--- START ---

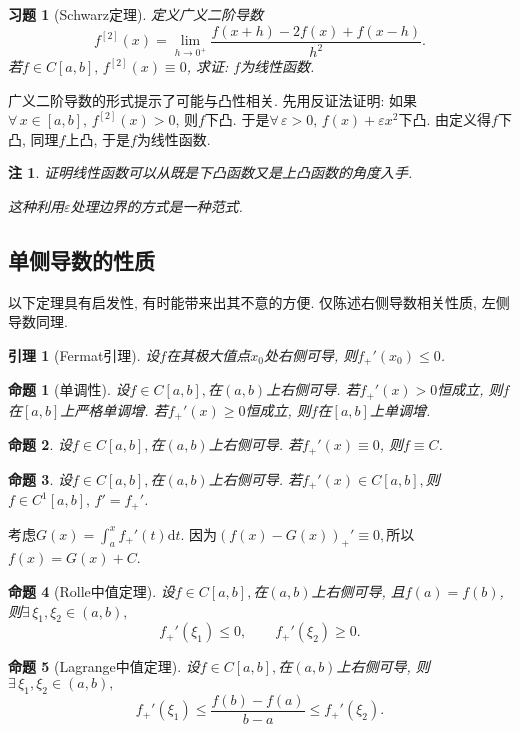 \documentclass[11pt,a4paper]{ctexart}
\makeatletter
\theoremstyle{thmseries} %
\newtheorem{prop}{命题}[section]
\newtheorem{lem}{引理}[section]
\theoremstyle{exerseries}
\newtheorem{exer}{习题}[section]
\newtheorem*{rem}{注}
\renewenvironment{proof}[1][\proofname]{\par
  \pushQED{\qed}%
  \normalfont \topsep6\p@\@plus6\p@\relax
  \trivlist
  \item[\hskip\labelsep
        \itshape
    #1\@addpunct{}]\ignorespaces
}{%
  \popQED\endtrivlist\@endpefalse
}
\newenvironment{pf}{\begin{proof}[\bfseries\upshape 证\quad]}{\end{proof}}
\newcommand{\bra}[1]{\mathopen{}\left(#1\right)}
\renewcommand{\epsilon}{\varepsilon}
\renewcommand{\d}{\mathrm{d}}
\makeatother
\begin{document}
\begin{exer}[Schwarz定理]
	定义广义二阶导数
	\[f^{[2]}(x)=\lim_{h\to0^+}\frac{f(x+h)-2f(x)+f(x-h)}{h^2}.\]
	若$f\in C[a,b],\,f^{[2]}(x)\equiv0$, 求证: $f$为线性函数. 
\end{exer}
\begin{pf}
	广义二阶导数的形式提示了可能与凸性相关. 先用反证法证明: 如果$\forall\,x\in[a,b],\,f^{[2]}(x)>0$, 则$f$下凸. 于是$\forall\,\epsilon>0,\,f(x)+\epsilon x^2$下凸. 由定义得$f$下凸, 同理$f$上凸, 于是$f$为线性函数. 
\end{pf}
\begin{rem}
	证明线性函数可以从既是下凸函数又是上凸函数的角度入手. 
	
	这种利用$\epsilon$处理边界的方式是一种范式. 
\end{rem}


\subsection{单侧导数的性质}
以下定理具有启发性, 有时能带来出其不意的方便. 仅陈述右侧导数相关性质, 左侧导数同理. 
\begin{lem}[Fermat引理]
	设$f$在其极大值点$x_0$处右侧可导, 则$f_+'(x_0)\leq0$. 
\end{lem}

\begin{prop}[单调性]
	设$f\in C[a,b],$在$(a,b)$上右侧可导. 若$f_+'(x)>0$恒成立, 则$f$在$[a,b]$上严格单调增. 若$f_+'(x)\geq0$恒成立, 则$f$在$[a,b]$上单调增. 
\end{prop}

\begin{prop}
	设$f\in C[a,b],$在$(a,b)$上右侧可导. 若$f_+'(x)\equiv0$, 则$f\equiv C$. 
\end{prop}

\begin{prop}
	设$f\in C[a,b],$在$(a,b)$上右侧可导. 若$f_+'(x)\in C[a,b],$则$f\in C^1[a,b],\,f'=f_+'$.
\end{prop}
\begin{pf}
	考虑$G(x)=\int_{a}^{x}f_+'(t)\d t$. 因为$\bra{f(x)-G(x)}_+'\equiv0,$所以$f(x)=G(x)+C$. 
\end{pf}

\begin{prop}[Rolle中值定理]
	设$f\in C[a,b],$在$(a,b)$上右侧可导, 且$f(a)=f(b)$, 则$\exists\,\xi_1,\xi_2\in(a,b),$
	\[f_+'(\xi_1)\leq0,\qquad f_+'(\xi_2)\geq0.\]
\end{prop}

\begin{prop}[Lagrange中值定理]
	设$f\in C[a,b],$在$(a,b)$上右侧可导, 则$\exists\,\xi_1,\xi_2\in(a,b),$
	\[f_+'(\xi_1)\leq\frac{f(b)-f(a)}{b-a}\leq f_+'(\xi_2).\]
\end{prop}
\end{document}
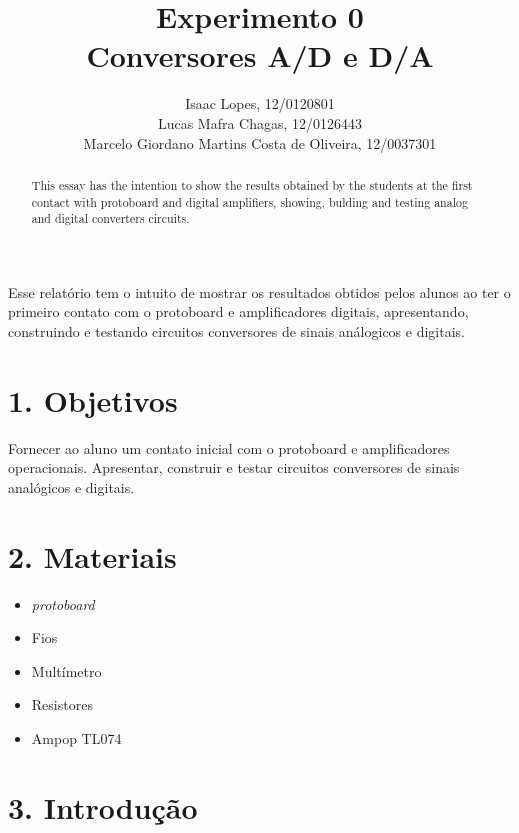 \documentclass[12pt]{article}
\title{Experimento 0\\ 
Conversores A/D e D/A }
\author{Isaac Lopes, 12/0120801\\
        Lucas Mafra Chagas, 12/0126443 \\
        Marcelo Giordano Martins Costa de Oliveira,  12/0037301
}
\begin{document}
 

\maketitle

 \begin{abstract}
   This essay has the intention to show the results obtained by the students at the first contact with protoboard and digital amplifiers, showing, bulding and testing analog and digital converters circuits.
 \end{abstract}
     
 \begin{resumo} 
  Esse relatório tem o intuito de mostrar os resultados obtidos pelos alunos ao ter o primeiro contato com o protoboard e amplificadores digitais, apresentando, construindo e testando circuitos conversores de sinais análogicos e digitais.
 \end{resumo}


\section{1. Objetivos}
\label{sec:Objetivos}

Fornecer ao aluno um contato inicial com o protoboard e amplificadores operacionais.
Apresentar, construir e testar circuitos conversores de sinais analógicos e digitais.

\section{2. Materiais} 
\label{sec:Materiais}

\begin{itemize}
    
    \item \textit{protoboard}
    
    \item Fios
    
    \item Multímetro
    
    \item Resistores
    
    \item Ampop TL074
    
\end{itemize}


\section{3. Introdução}
\label{sec:Introducao}
\end{document}
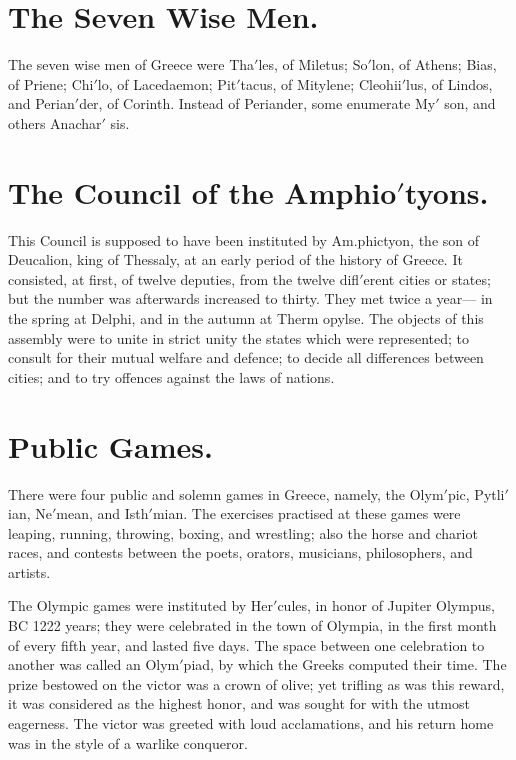 \documentclass[openany,a4paper]{memoir}
\begin{document}
\section{The Seven Wise Men.}

The seven wise men of Greece 
were Tha$'$les, of Miletus; So$'$lon, of Athens; Bias, of Priene; Chi$'$lo, of Lacedaemon; Pit$'$tacus, of Mitylene; Cleohii$'$lus, of Lindos, and Perian$'$der, of Corinth. Instead of 
Periander, some enumerate My$'$ son, and others Anachar$'$ sis. 

\section{The Council of the Amphio$'$tyons.}

This Council is supposed to have been instituted by Am.phictyon, the son of 
Deucalion, king of Thessaly, at an early period of the history of Greece. It consisted, at first, of twelve deputies, 
from the twelve difl$'$erent cities or states; but the number 
was afterwards increased to thirty. They met twice a year---
in the spring at Delphi, and in the autumn at Therm opylse. 
The objects of this assembly were to unite in strict unity the 
states which were represented; to consult for their mutual 
welfare and defence; to decide all differences between cities; 
and to try offences against the laws of nations. 

\section{Public Games.}

There were four public and solemn games 
in Greece, namely, the Olym$'$pic, Pytli$'$ian, Ne$'$mean, and 
Isth$'$mian. The exercises practised at these games were 
leaping, running, throwing, boxing, and wrestling; also the 
horse and chariot races, and contests between the poets, orators, musicians, philosophers, and artists. 

The Olympic games were instituted by Her$'$cules, in honor 
of Jupiter Olympus, BC 1222 years; they were celebrated 
in the town of Olympia, in the first month of every fifth year, 
and lasted five days. The space between one celebration to 
another was called an Olym$'$piad, by which the Greeks computed their time. The prize bestowed on the victor was a 
crown of olive; yet trifling as was this reward, it was considered as the highest honor, and was sought for with the 
utmost eagerness. The victor was greeted with loud acclamations, and his return home was in the style of a warlike 
conqueror. 
\end{document}
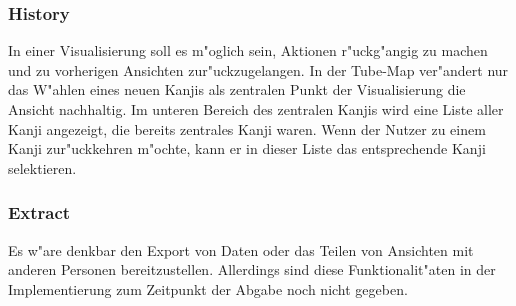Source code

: \subsubsection{History}
In einer Visualisierung soll es m"oglich sein, Aktionen r"uckg"angig zu machen und zu vorherigen Ansichten zur"uckzugelangen. In der Tube-Map ver"andert nur das W"ahlen eines neuen Kanjis als zentralen Punkt der Visualisierung die Ansicht nachhaltig. Im unteren Bereich des zentralen Kanjis wird eine Liste aller Kanji angezeigt, die bereits zentrales Kanji waren. Wenn der Nutzer zu einem Kanji zur"uckkehren m"ochte, kann er in dieser Liste das entsprechende Kanji selektieren.

\subsubsection{Extract}
Es w"are denkbar den Export von Daten oder das Teilen von Ansichten mit anderen Personen bereitzustellen. Allerdings sind diese Funktionalit"aten in der Implementierung zum Zeitpunkt der Abgabe noch nicht gegeben. 
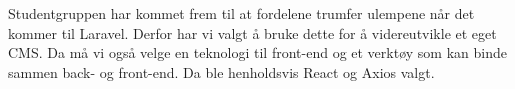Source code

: Studentgruppen har kommet frem til at fordelene trumfer ulempene når det kommer til Laravel. Derfor har vi valgt å bruke dette for å videreutvikle et eget CMS. Da må vi også velge en teknologi til front-end og et verktøy som kan binde sammen back- og front-end. Da ble henholdsvis React og Axios valgt. 
\begin{compactdesc}

\end{compactdesc}
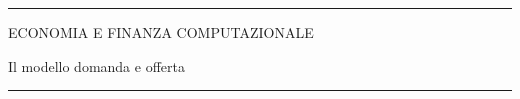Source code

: \documentclass[12pt,aspectratio=169]{beamer}
\begin{document}
\begin{frame}
\unitlength 5mm

\begin{center}

\rule{\textwidth}{2pt}

\vskip3mm
ECONOMIA E FINANZA COMPUTAZIONALE

Il modello domanda e offerta

\rule{\textwidth}{2pt}

\end{center}

\end{frame}


\end{document}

--- END ---

● WHAT YOU SHOULD DO
Reproduce the records word for word, please, from their first line up to and including the line that contains "则$f$在$[a,b]$上严格单调增. 若$f_+'(x)\geq0$恒成立, 则$f$在$[a,b]$上单调增.", but no pictures.

● EXPECTED ANSWER
 \documentclass[11pt,a4paper]{ctexart}
\makeatletter
\theoremstyle{thmseries} %
\newtheorem{prop}{命题}[section]
\newtheorem{lem}{引理}[section]
\theoremstyle{exerseries}
\newtheorem{exer}{习题}[section]
\newtheorem*{rem}{注}
\renewenvironment{proof}[1][\proofname]{\par
  \pushQED{\qed}%
  \normalfont \topsep6\p@\@plus6\p@\relax
  \trivlist
  \item[\hskip\labelsep
        \itshape
    #1\@addpunct{}]\ignorespaces
}{%
  \popQED\endtrivlist\@endpefalse
}
\newenvironment{pf}{\begin{proof}[\bfseries\upshape 证\quad]}{\end{proof}}
\newcommand{\bra}[1]{\mathopen{}\left(#1\right)}
\renewcommand{\epsilon}{\varepsilon}
\renewcommand{\d}{\mathrm{d}}
\makeatother
\begin{document}
\begin{exer}[Schwarz定理]
	定义广义二阶导数
	\[f^{[2]}(x)=\lim_{h\to0^+}\frac{f(x+h)-2f(x)+f(x-h)}{h^2}.\]
	若$f\in C[a,b],\,f^{[2]}(x)\equiv0$, 求证: $f$为线性函数. 
\end{exer}
\begin{pf}
	广义二阶导数的形式提示了可能与凸性相关. 先用反证法证明: 如果$\forall\,x\in[a,b],\,f^{[2]}(x)>0$, 则$f$下凸. 于是$\forall\,\epsilon>0,\,f(x)+\epsilon x^2$下凸. 由定义得$f$下凸, 同理$f$上凸, 于是$f$为线性函数. 
\end{pf}
\begin{rem}
	证明线性函数可以从既是下凸函数又是上凸函数的角度入手. 
	
	这种利用$\epsilon$处理边界的方式是一种范式. 
\end{rem}


\subsection{单侧导数的性质}
以下定理具有启发性, 有时能带来出其不意的方便. 仅陈述右侧导数相关性质, 左侧导数同理. 
\begin{lem}[Fermat引理]
	设$f$在其极大值点$x_0$处右侧可导, 则$f_+'(x_0)\leq0$. 
\end{lem}

\begin{prop}[单调性]
	设$f\in C[a,b],$在$(a,b)$上右侧可导. 若$f_+'(x)>0$恒成立, 则$f$在$[a,b]$上严格单调增. 若$f_+'(x)\geq0$恒成立, 则$f$在$[a,b]$上单调增. 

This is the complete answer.